English artist and designer (1841–1898)

Kate Faulkner (1841–1898), was an Arts and Crafts artist and designer.

Kate Faulkner was an artist and designer from a family of artists and designers. She was a sibling of Lucy Faulkner Orrinsmith and Charles Joseph Faulkner, one of the founder members of Morris, Marshall, Faulkner & Co.

She practiced in a variety of media: wood engraving, embroidery, gesso painting, tile painting, wallpaper design, fabric design, and china painting.

Her work has historically been confused with, or obscured by, that of her sister, artist and author Lucy Faulkner Orrinsmith, because on occasion they worked in similar fields at roughly parallel times.

Her work was often collaborative, and she was highly skilled at interpreting the designs of other artists. For example, in 1883 she decorated a piano after a design by Edward Burne-Jones for the home of Alexander Constantine Ionides, one of the major patrons of the Pre-Raphaelite Brotherhood.

It is unclear which sister reinterpreted the wood block engraving for Dante Gabriel Rossetti's title page design for the second edition of Christina Rossetti's ‘Goblin Market and Other Poems’ (1865). At the time of the commission both Kate and her sister Lucy worked at the firm Smith and Linton's, which undertook the engraving.

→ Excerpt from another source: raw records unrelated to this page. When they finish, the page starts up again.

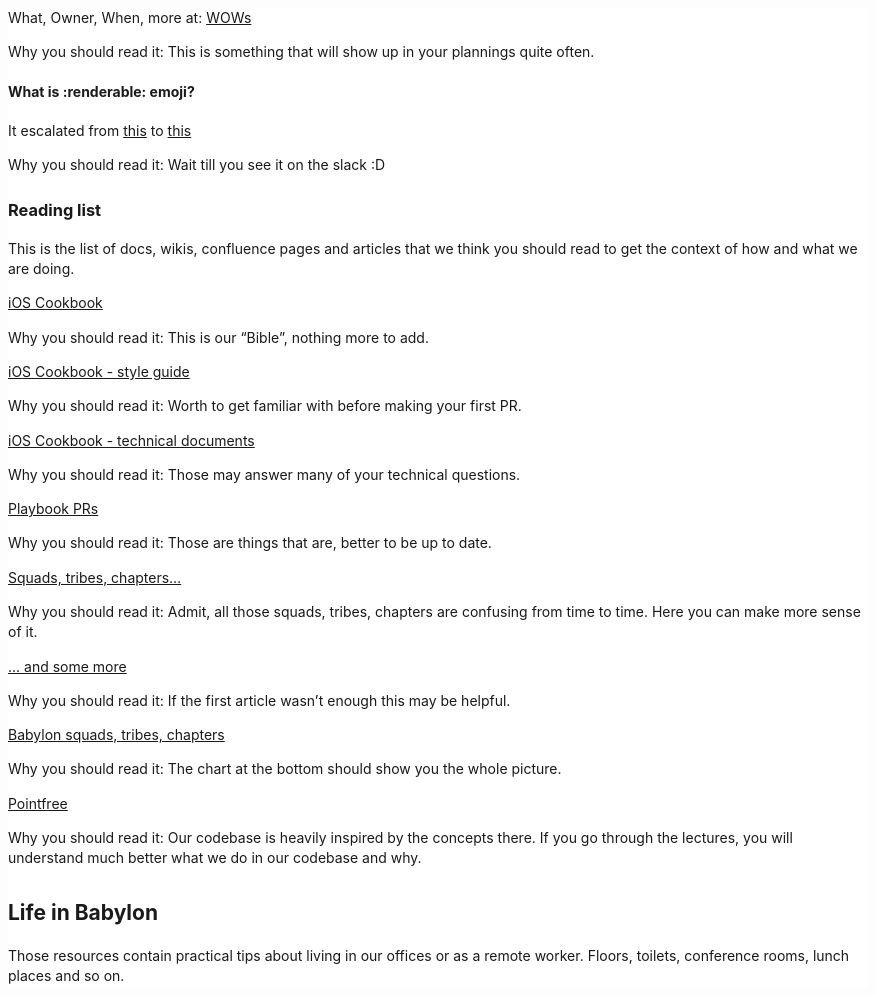 What, Owner, When, more at:
[WOWs](https://sites.google.com/babylonhealth.com/induction/about-us/wows)

Why you should read it: This is something that will show up in your plannings quite often.

#### What is :renderable: emoji?

It escalated from [this](https://babylonhealth.slack.com/archives/G9S9L0TEK/p1557410403027900)
to [this](https://babylonhealth.slack.com/archives/G22EWKXQT/p1557428026144000)

Why you should read it: Wait till you see it on the slack :D

### Reading list
This is the list of docs, wikis, confluence pages and articles that we think you should read to get the context of how and what we are doing.

[iOS Cookbook](https://github.com/Babylonpartners/ios-playbook/blob/master/Cookbook/README.md)

Why you should read it: This is our “Bible”, nothing more to add.

[iOS Cookbook - style guide](https://github.com/Babylonpartners/ios-playbook/tree/master/Cookbook/Style-guide)

Why you should read it: Worth to get familiar with before making your first PR.

[iOS Cookbook - technical documents](https://github.com/Babylonpartners/ios-playbook/tree/master/Cookbook/Technical-Documents)

Why you should read it: Those may answer many of your technical questions.

[Playbook PRs](https://github.com/Babylonpartners/ios-playbook/pulls)

Why you should read it: Those are things that are, better to be up to date.

[Squads, tribes, chapters…](https://www.growly.io/spotify-engineering-model-with-squads-tribes-chapters-and-guilds/)

Why you should read it: Admit, all those squads, tribes, chapters are confusing from time to time. Here you can make more sense of it.

[... and some more](https://medium.com/@media_75624/exploring-key-elements-of-spotifys-agile-scaling-model-471d2a23d7ea)

Why you should read it: If the first article wasn’t enough this may be helpful.

[Babylon squads, tribes, chapters](https://sites.google.com/babylonhealth.com/induction/about-us/structure)

Why you should read it: The chart at the bottom should show you the whole picture.

[Pointfree](https://www.pointfree.co/)

Why you should read it: Our codebase is heavily inspired by the concepts there. If you go through the lectures, you will understand much better what we do in our codebase and why.

## Life in Babylon
Those resources contain practical tips about living in our offices or as a remote worker. Floors, toilets, conference rooms, lunch places and so on. 
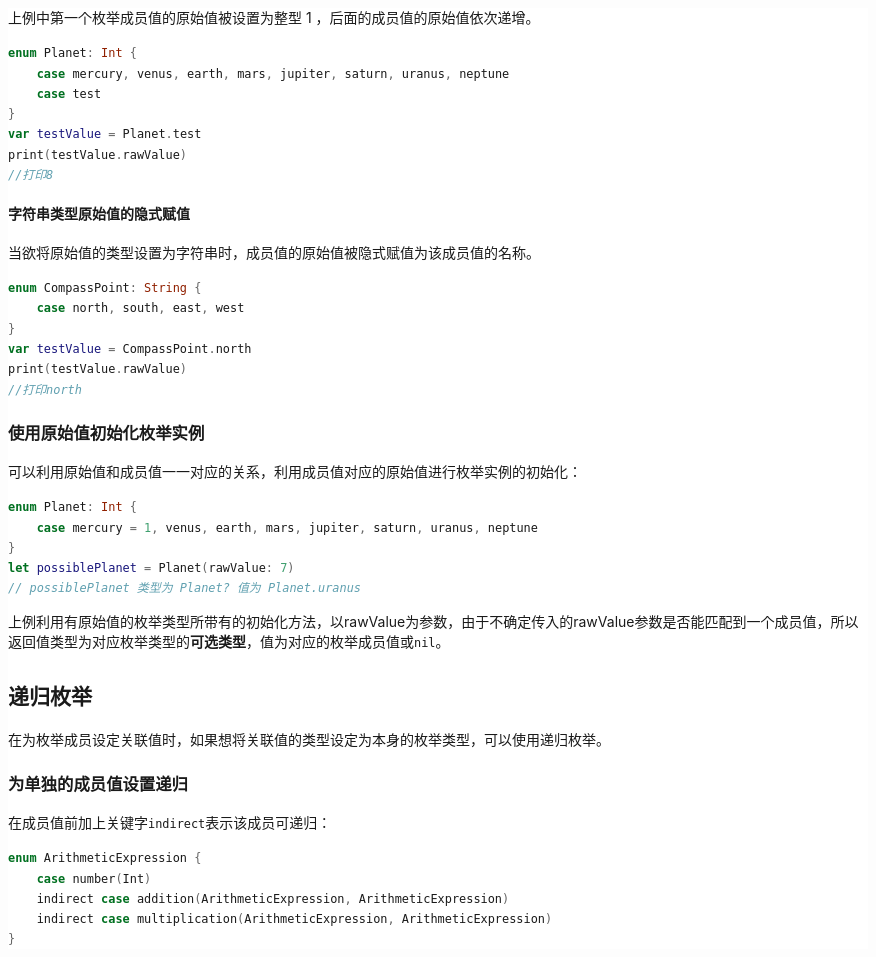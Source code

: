 上例中第一个枚举成员值的原始值被设置为整型 1 ，后面的成员值的原始值依次递增。

```swift
enum Planet: Int {
    case mercury, venus, earth, mars, jupiter, saturn, uranus, neptune
    case test
}
var testValue = Planet.test
print(testValue.rawValue)
//打印8
```

#### 字符串类型原始值的隐式赋值
当欲将原始值的类型设置为字符串时，成员值的原始值被隐式赋值为该成员值的名称。

```swift
enum CompassPoint: String {
    case north, south, east, west
}
var testValue = CompassPoint.north
print(testValue.rawValue)
//打印north
```

<div id = "instanceInit"> </div>

### 使用原始值初始化枚举实例

可以利用原始值和成员值一一对应的关系，利用成员值对应的原始值进行枚举实例的初始化：
```swift
enum Planet: Int {
    case mercury = 1, venus, earth, mars, jupiter, saturn, uranus, neptune
}
let possiblePlanet = Planet(rawValue: 7)
// possiblePlanet 类型为 Planet? 值为 Planet.uranus
```

上例利用有原始值的枚举类型所带有的初始化方法，以rawValue为参数，由于不确定传入的rawValue参数是否能匹配到一个成员值，所以返回值类型为对应枚举类型的**可选类型**，值为对应的枚举成员值或`nil`。

<div id="recursiveEnum"> </div>

## 递归枚举
在为枚举成员设定关联值时，如果想将关联值的类型设定为本身的枚举类型，可以使用递归枚举。

### 为单独的成员值设置递归
在成员值前加上关键字`indirect`表示该成员可递归：
```swift
enum ArithmeticExpression {
    case number(Int)
    indirect case addition(ArithmeticExpression, ArithmeticExpression)
    indirect case multiplication(ArithmeticExpression, ArithmeticExpression)
}
```
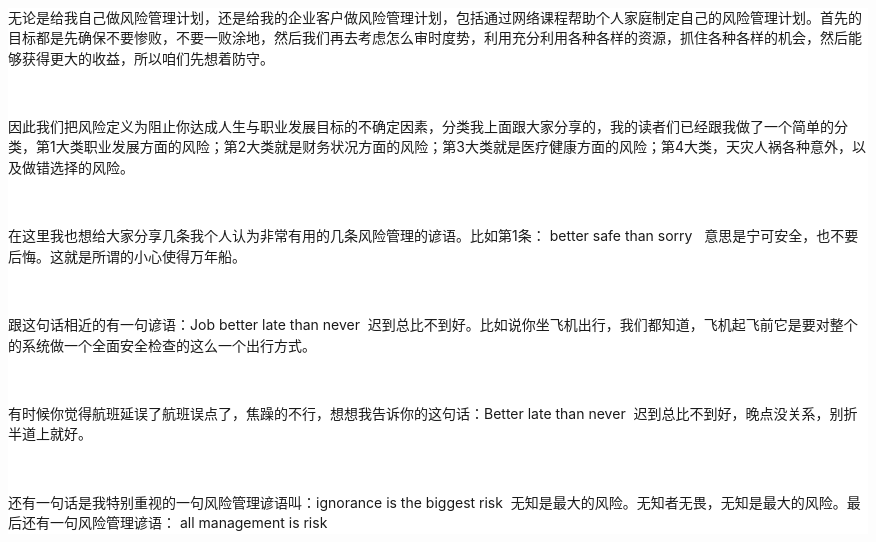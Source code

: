 <p style=\"font-family: Calibri; font-size: 16px; white-space: normal; text-align: justify; line-height: 2em;\"><span style=\"font-family: 微软雅黑;font-size: 16px\">无论是给我自己做风险管理计划，还是给我的企业客户做风险管理计划，包括通过网络课程帮助个人家庭制定自己的风险管理计划。首先的目标都是先确保不要惨败，不要一败涂地</span><span style=\"font-family: 微软雅黑;font-size: 16px\">，</span><span style=\"font-family: 微软雅黑;font-size: 16px\">然后我们再去考虑怎么审时度势，利用充分利用各种各样的资源，抓住各种各样的机会，然后能够获得更大的收益，所以咱们先想着防守。</span></p><p style=\"font-family: Calibri; font-size: 16px; white-space: normal; text-align: justify; line-height: 2em;\"><span style=\"font-family: 微软雅黑;font-size: 16px\">&nbsp;</span></p><p style=\"font-family: Calibri; font-size: 16px; white-space: normal; text-align: justify; line-height: 2em;\"><span style=\"font-family: 微软雅黑;font-size: 16px\"><span style=\"font-family:微软雅黑\">因此我们把风险定义为阻止你达成人生与职业发展目标的不确定因素，分类我上面跟大家分享的，我的读者们已经跟我做了一个简单的分类，第</span>1大类职业发展方面的风险</span><span style=\"font-family: 微软雅黑;font-size: 16px\">；</span><span style=\"font-family: 微软雅黑;font-size: 16px\"><span style=\"font-family:微软雅黑\">第</span>2大类就是财务状况方面的风险</span><span style=\"font-family: 微软雅黑;font-size: 16px\">；</span><span style=\"font-family: 微软雅黑;font-size: 16px\"><span style=\"font-family:微软雅黑\">第</span>3大类就是医疗健康方面的风险</span><span style=\"font-family: 微软雅黑;font-size: 16px\">；</span><span style=\"font-family: 微软雅黑;font-size: 16px\"><span style=\"font-family:微软雅黑\">第</span>4大类，天灾人祸各种意外，以及做错选择的</span><span style=\"font-family: 微软雅黑;font-size: 16px\">风险。</span></p><p style=\"font-family: Calibri; font-size: 16px; white-space: normal; text-align: justify; line-height: 2em;\"><span style=\"font-family: 微软雅黑;font-size: 16px\">&nbsp;</span></p><p style=\"font-family: Calibri; font-size: 16px; white-space: normal; text-align: justify; line-height: 2em;\"><span style=\"font-family: 微软雅黑;font-size: 16px\"><span style=\"font-family:微软雅黑\">在这里我也想给大家分享几条我个人认为非常有用的几条风险管理的谚语。比如第</span>1条</span><span style=\"font-family: 微软雅黑;font-size: 16px\">：</span><span style=\"font-family: 微软雅黑;font-size: 16px\">&nbsp;better safe than sorry</span><span style=\"font-family: 微软雅黑;font-size: 16px\">&nbsp;&nbsp;&nbsp;</span><span style=\"font-family: 微软雅黑;font-size: 16px\">意思是宁可安全</span><span style=\"font-family: 微软雅黑;font-size: 16px\">，</span><span style=\"font-family: 微软雅黑;font-size: 16px\">也不要后悔。这就是所谓的小心使得万年船</span><span style=\"font-family: 微软雅黑;font-size: 16px\">。</span></p><p style=\"font-family: Calibri; font-size: 16px; white-space: normal; text-align: justify; line-height: 2em;\"><span style=\"font-family: 微软雅黑;font-size: 16px\">&nbsp;</span></p><p style=\"font-family: Calibri; font-size: 16px; white-space: normal; text-align: justify; line-height: 2em;\"><span style=\"font-family: 微软雅黑;font-size: 16px\">跟这句话相近的有一句谚语</span><span style=\"font-family: 微软雅黑;font-size: 16px\">：</span><span style=\"font-family: 微软雅黑;font-size: 16px\">Job better late than never</span><span style=\"font-family: 微软雅黑;font-size: 16px\">&nbsp;&nbsp;</span><span style=\"font-family: 微软雅黑;font-size: 16px\">迟到总比不到好。</span><span style=\"font-family: 微软雅黑;font-size: 16px\">比如</span><span style=\"font-family: 微软雅黑;font-size: 16px\">说你坐飞机出行，我们都知道，飞机起飞前它是要对整个的系统做一个全面安全检查的这么一个出行方式。</span></p><p style=\"font-family: Calibri; font-size: 16px; white-space: normal; text-align: justify; line-height: 2em;\"><span style=\"font-family: 微软雅黑;font-size: 16px\"><br/></span></p><p style=\"font-family: Calibri; font-size: 16px; white-space: normal; text-align: justify; line-height: 2em;\"><span style=\"font-family: 微软雅黑;font-size: 16px\">有时候你觉得航班延误了航班误点了，焦躁的不行，想想我告诉你</span><span style=\"font-family: 微软雅黑;font-size: 16px\">的</span><span style=\"font-family: 微软雅黑;font-size: 16px\">这句话</span><span style=\"font-family: 微软雅黑;font-size: 16px\">：</span><span style=\"font-family: 微软雅黑;font-size: 16px\">Better late than </span><span style=\"font-family: 微软雅黑;font-size: 16px\">n</span><span style=\"font-family: 微软雅黑;font-size: 16px\">ever</span><span style=\"font-family: 微软雅黑;font-size: 16px\">&nbsp;&nbsp;</span><span style=\"font-family: 微软雅黑;font-size: 16px\">迟到总比不到好</span><span style=\"font-family: 微软雅黑;font-size: 16px\">，</span><span style=\"font-family: 微软雅黑;font-size: 16px\">晚点没关系，别折半道上就好。</span></p><p style=\"font-family: Calibri; font-size: 16px; white-space: normal; text-align: justify; line-height: 2em;\"><span style=\"font-family: 微软雅黑;font-size: 16px\">&nbsp;</span></p><p style=\"font-family: Calibri; font-size: 16px; white-space: normal; text-align: justify; line-height: 2em;\"><span style=\"font-family: 微软雅黑;font-size: 16px\">还有一句话是我特别重视的一句风险管理谚语叫</span><span style=\"font-family: 微软雅黑;font-size: 16px\">：</span><span style=\"font-family: 微软雅黑;font-size: 16px\">ignorance</span><span style=\"font-family: 微软雅黑;font-size: 16px\">&nbsp;i</span><span style=\"font-family: 微软雅黑;font-size: 16px\">s the biggest risk</span><span style=\"font-family: 微软雅黑;font-size: 16px\">&nbsp;&nbsp;</span><span style=\"font-family: 微软雅黑;font-size: 16px\">无知是最大的风险。无知者无畏，无知是最大的风险。最后还有一句风险管理谚语</span><span style=\"font-family: 微软雅黑;font-size: 16px\">：</span><span style=\"font-family: 微软雅黑;font-size: 16px\">&nbsp;all management is risk
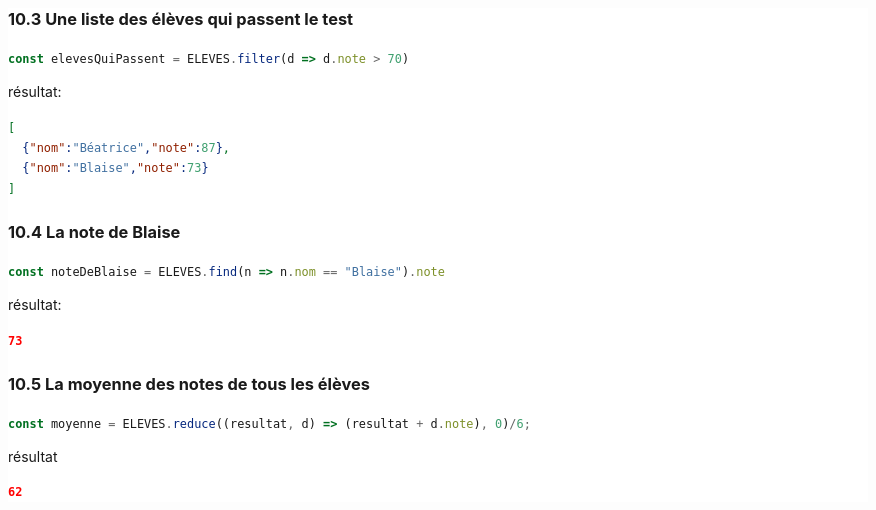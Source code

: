 ### 10.3 Une liste des élèves qui passent le test

```javascript
const elevesQuiPassent = ELEVES.filter(d => d.note > 70)
```

résultat:

```json
[
  {"nom":"Béatrice","note":87},
  {"nom":"Blaise","note":73}
]
```

### 10.4 La note de Blaise

```javascript
const noteDeBlaise = ELEVES.find(n => n.nom == "Blaise").note
```

résultat:

```json
73
```

### 10.5 La moyenne des notes de tous les élèves

```javascript
const moyenne = ELEVES.reduce((resultat, d) => (resultat + d.note), 0)/6;
```

résultat

```json
62
```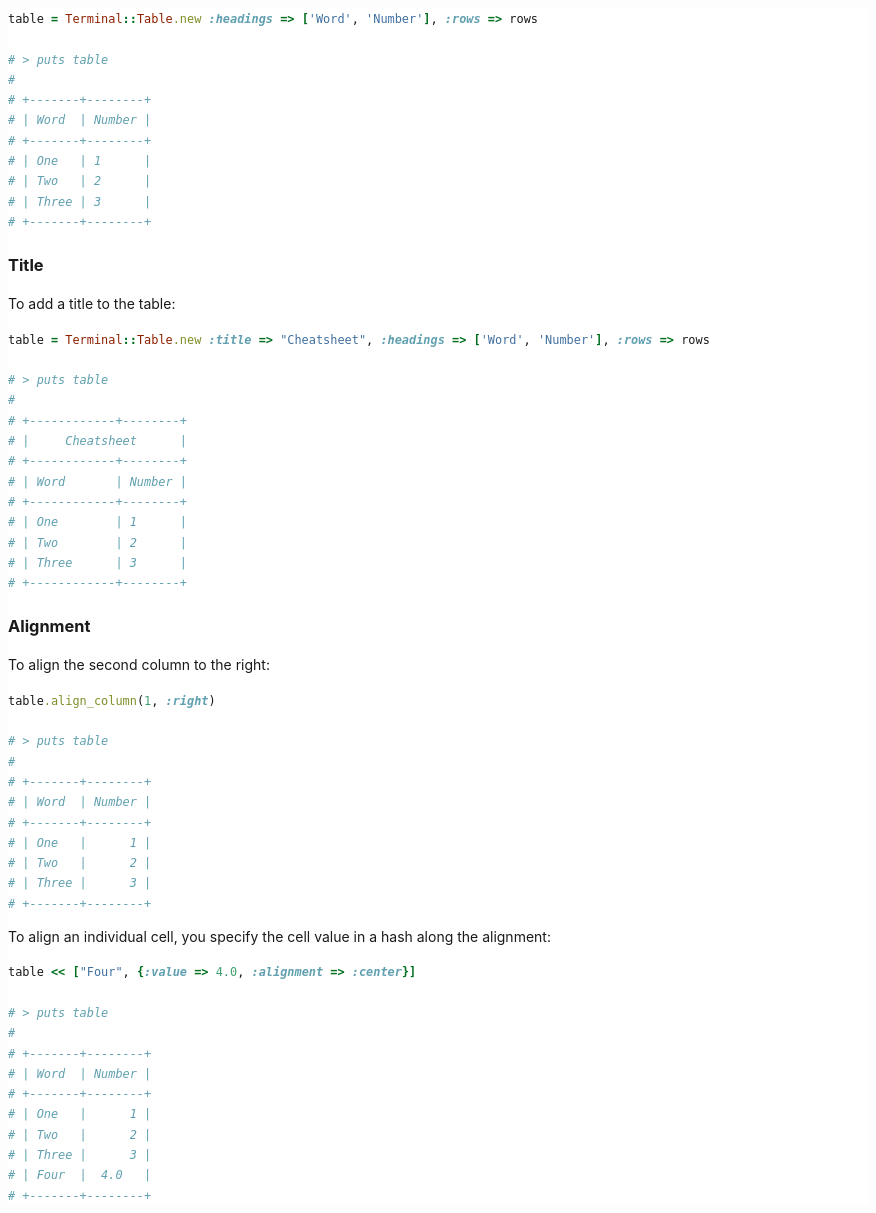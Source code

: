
 ```ruby
table = Terminal::Table.new :headings => ['Word', 'Number'], :rows => rows

# > puts table
#
# +-------+--------+
# | Word  | Number |
# +-------+--------+
# | One   | 1      |
# | Two   | 2      |
# | Three | 3      |
# +-------+--------+
```
### Title

To add a title to the table:

```ruby
table = Terminal::Table.new :title => "Cheatsheet", :headings => ['Word', 'Number'], :rows => rows

# > puts table
#
# +------------+--------+
# |     Cheatsheet      |
# +------------+--------+
# | Word       | Number |
# +------------+--------+
# | One        | 1      |
# | Two        | 2      |
# | Three      | 3      |
# +------------+--------+
```
### Alignment

To align the second column to the right:

```ruby
table.align_column(1, :right)

# > puts table
#
# +-------+--------+
# | Word  | Number |
# +-------+--------+
# | One   |      1 |
# | Two   |      2 |
# | Three |      3 |
# +-------+--------+
```
To align an individual cell, you specify the cell value in a hash along the
alignment:

```ruby
table << ["Four", {:value => 4.0, :alignment => :center}]

# > puts table
#
# +-------+--------+
# | Word  | Number |
# +-------+--------+
# | One   |      1 |
# | Two   |      2 |
# | Three |      3 |
# | Four  |  4.0   |
# +-------+--------+
```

== Sample list of works ==
1. Carnation, fabric pattern, block-printed cotton, 1875, Morris & Co. Victoria & Albert Museum, South Kensington, London.
2. Mallow, wallpaper pattern, colour block print on paper, 1879, Morris & Co. Victoria & Albert Museum, South Kensington, London.
3. Plate, earthenware with hand-painted glaze, 1880, Pinder, Bourne and Co. Victoria & Albert Museum, South Kensington, London.
4. Carnation, wallpaper pattern, colour block print on paper, 1880, Morris & Co. Victoria & Albert Museum, South Kensington, London.
5. Grand piano, oak, stained with gold and silver-gilt gesso, 1883, based on a design by Edward Burne-Jones. Victoria & Albert Museum, South Kensington, London.